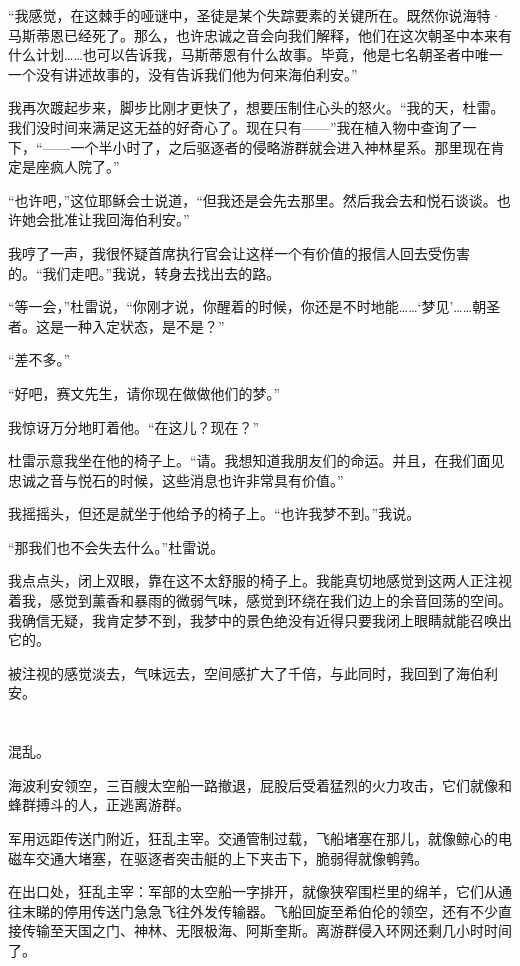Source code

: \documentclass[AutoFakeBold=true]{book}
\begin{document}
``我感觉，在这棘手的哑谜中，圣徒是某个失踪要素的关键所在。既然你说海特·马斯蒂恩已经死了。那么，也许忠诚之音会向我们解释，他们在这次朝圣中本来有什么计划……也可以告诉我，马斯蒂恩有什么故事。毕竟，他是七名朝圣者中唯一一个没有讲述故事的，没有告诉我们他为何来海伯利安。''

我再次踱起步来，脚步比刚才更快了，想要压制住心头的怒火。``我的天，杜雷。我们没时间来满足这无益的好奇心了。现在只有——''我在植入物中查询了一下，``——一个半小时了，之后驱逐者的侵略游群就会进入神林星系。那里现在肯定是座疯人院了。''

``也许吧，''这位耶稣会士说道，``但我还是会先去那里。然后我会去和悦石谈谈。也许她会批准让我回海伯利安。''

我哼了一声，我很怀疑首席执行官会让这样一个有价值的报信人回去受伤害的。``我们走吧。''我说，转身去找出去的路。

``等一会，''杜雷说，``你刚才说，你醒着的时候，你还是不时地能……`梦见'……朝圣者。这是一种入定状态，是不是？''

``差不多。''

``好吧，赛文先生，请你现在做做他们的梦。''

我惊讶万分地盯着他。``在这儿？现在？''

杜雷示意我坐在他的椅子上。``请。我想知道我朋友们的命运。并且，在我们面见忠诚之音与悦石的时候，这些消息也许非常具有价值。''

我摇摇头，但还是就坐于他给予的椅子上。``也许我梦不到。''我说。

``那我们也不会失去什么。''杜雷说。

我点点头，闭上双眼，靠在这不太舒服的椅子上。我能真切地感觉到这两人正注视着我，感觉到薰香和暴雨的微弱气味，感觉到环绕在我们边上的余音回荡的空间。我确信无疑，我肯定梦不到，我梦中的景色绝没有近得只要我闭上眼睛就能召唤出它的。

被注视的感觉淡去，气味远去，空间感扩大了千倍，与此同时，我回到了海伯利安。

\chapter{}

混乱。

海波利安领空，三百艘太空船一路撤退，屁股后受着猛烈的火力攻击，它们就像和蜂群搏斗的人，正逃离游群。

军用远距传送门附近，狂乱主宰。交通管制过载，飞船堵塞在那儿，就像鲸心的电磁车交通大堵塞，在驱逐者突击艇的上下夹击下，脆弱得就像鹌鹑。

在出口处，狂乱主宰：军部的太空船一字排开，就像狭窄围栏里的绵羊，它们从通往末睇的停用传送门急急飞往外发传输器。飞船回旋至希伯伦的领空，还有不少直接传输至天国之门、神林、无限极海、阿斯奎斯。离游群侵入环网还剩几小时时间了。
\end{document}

########

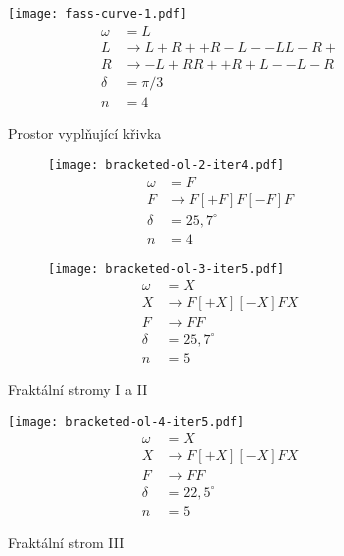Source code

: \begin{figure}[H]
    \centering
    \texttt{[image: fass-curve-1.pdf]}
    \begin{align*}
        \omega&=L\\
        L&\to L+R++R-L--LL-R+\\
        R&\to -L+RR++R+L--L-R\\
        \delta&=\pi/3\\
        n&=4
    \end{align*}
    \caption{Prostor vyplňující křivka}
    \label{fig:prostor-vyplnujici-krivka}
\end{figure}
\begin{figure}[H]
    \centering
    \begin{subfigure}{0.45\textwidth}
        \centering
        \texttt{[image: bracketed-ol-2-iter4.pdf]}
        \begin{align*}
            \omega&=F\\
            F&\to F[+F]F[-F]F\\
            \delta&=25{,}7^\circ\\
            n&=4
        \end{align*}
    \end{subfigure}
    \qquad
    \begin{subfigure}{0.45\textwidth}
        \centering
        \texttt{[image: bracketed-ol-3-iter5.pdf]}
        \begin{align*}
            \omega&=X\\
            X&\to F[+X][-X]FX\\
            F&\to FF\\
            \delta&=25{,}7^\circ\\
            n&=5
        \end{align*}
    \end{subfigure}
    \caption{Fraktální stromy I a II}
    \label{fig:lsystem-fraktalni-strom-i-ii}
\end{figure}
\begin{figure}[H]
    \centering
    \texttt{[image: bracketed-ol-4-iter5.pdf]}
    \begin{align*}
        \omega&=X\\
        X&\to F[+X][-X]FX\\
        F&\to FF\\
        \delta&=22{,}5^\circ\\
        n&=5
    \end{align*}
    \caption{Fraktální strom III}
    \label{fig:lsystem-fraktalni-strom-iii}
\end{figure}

########

● **WHAT THIS TASK INVOLVES**: What lines in the listing above hold the string "Fraktální"? List them.

● **WRITTEN REPLY**:
    \caption{Fraktální stromy I a II}
    \caption{Fraktální strom III}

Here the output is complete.